Extracted information:
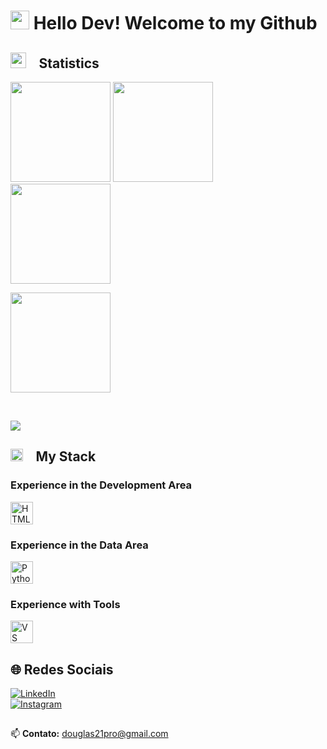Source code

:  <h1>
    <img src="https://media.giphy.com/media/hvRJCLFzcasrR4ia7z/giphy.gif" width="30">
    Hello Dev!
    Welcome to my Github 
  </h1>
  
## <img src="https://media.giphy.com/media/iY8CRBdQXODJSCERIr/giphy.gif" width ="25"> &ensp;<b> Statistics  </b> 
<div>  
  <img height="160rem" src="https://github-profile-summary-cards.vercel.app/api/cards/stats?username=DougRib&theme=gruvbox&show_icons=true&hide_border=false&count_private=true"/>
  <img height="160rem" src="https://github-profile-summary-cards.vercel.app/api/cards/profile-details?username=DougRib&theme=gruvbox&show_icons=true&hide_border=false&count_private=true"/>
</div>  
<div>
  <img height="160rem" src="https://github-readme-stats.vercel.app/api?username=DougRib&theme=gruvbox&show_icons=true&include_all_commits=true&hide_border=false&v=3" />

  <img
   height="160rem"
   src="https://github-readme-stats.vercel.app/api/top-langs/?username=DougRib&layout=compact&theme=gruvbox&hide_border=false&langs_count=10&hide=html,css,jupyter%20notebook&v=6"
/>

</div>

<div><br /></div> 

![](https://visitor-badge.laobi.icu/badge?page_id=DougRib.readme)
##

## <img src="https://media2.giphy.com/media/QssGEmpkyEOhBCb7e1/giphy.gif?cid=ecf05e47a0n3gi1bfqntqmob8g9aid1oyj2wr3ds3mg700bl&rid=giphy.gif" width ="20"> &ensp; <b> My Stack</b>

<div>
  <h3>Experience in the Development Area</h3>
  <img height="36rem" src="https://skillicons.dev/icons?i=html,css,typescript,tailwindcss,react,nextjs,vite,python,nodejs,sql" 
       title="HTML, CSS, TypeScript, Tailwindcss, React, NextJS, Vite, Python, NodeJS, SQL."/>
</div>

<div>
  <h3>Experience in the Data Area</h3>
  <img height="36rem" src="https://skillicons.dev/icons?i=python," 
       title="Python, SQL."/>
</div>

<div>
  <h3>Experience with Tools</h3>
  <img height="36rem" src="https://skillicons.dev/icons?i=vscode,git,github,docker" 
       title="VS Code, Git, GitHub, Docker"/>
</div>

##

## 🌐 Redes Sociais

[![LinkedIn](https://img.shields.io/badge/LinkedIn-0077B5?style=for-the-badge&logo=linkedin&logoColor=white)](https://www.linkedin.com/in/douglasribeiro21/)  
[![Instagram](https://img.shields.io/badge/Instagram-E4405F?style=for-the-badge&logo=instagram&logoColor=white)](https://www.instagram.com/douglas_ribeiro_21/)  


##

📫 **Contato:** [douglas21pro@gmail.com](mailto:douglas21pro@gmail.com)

Exercise brief: The result should be the full listing, retyped exactly and free of pictures.

Written reply:
Source code

:  <h1>
    <img src="https://media.giphy.com/media/hvRJCLFzcasrR4ia7z/giphy.gif" width="30">
    Hello Dev!
    Welcome to my Github 
  </h1>
  
## <img src="https://media.giphy.com/media/iY8CRBdQXODJSCERIr/giphy.gif" width ="25"> &ensp;<b> Statistics  </b> 
<div>  
  <img height="160rem" src="https://github-profile-summary-cards.vercel.app/api/cards/stats?username=DougRib&theme=gruvbox&show_icons=true&hide_border=false&count_private=true"/>
  <img height="160rem" src="https://github-profile-summary-cards.vercel.app/api/cards/profile-details?username=DougRib&theme=gruvbox&show_icons=true&hide_border=false&count_private=true"/>
</div>  
<div>
  <img height="160rem" src="https://github-readme-stats.vercel.app/api?username=DougRib&theme=gruvbox&show_icons=true&include_all_commits=true&hide_border=false&v=3" />

  <img
   height="160rem"
   src="https://github-readme-stats.vercel.app/api/top-langs/?username=DougRib&layout=compact&theme=gruvbox&hide_border=false&langs_count=10&hide=html,css,jupyter%20notebook&v=6"
/>

</div>

<div><br /></div> 

![](https://visitor-badge.laobi.icu/badge?page_id=DougRib.readme)
##

## <img src="https://media2.giphy.com/media/QssGEmpkyEOhBCb7e1/giphy.gif?cid=ecf05e47a0n3gi1bfqntqmob8g9aid1oyj2wr3ds3mg700bl&rid=giphy.gif" width ="20"> &ensp; <b> My Stack</b>

<div>
  <h3>Experience in the Development Area</h3>
  <img height="36rem" src="https://skillicons.dev/icons?i=html,css,typescript,tailwindcss,react,nextjs,vite,python,nodejs,sql" 
       title="HTML, CSS, TypeScript, Tailwindcss, React, NextJS, Vite, Python, NodeJS, SQL."/>
</div>

<div>
  <h3>Experience in the Data Area</h3>
  <img height="36rem" src="https://skillicons.dev/icons?i=python," 
       title="Python, SQL."/>
</div>

<div>
  <h3>Experience with Tools</h3>
  <img height="36rem" src="https://skillicons.dev/icons?i=vscode,git,github,docker" 
       title="VS Code, Git, GitHub, Docker"/>
</div>

##

## 🌐 Redes Sociais

[![LinkedIn](https://img.shields.io/badge/LinkedIn-0077B5?style=for-the-badge&logo=linkedin&logoColor=white)](https://www.linkedin.com/in/douglasribeiro21/)  
[![Instagram](https://img.shields.io/badge/Instagram-E4405F?style=for-the-badge&logo=instagram&logoColor=white)](https://www.instagram.com/douglas_ribeiro_21/)  


##

📫 **Contato:** [douglas21pro@gmail.com](mailto:douglas21pro@gmail.com)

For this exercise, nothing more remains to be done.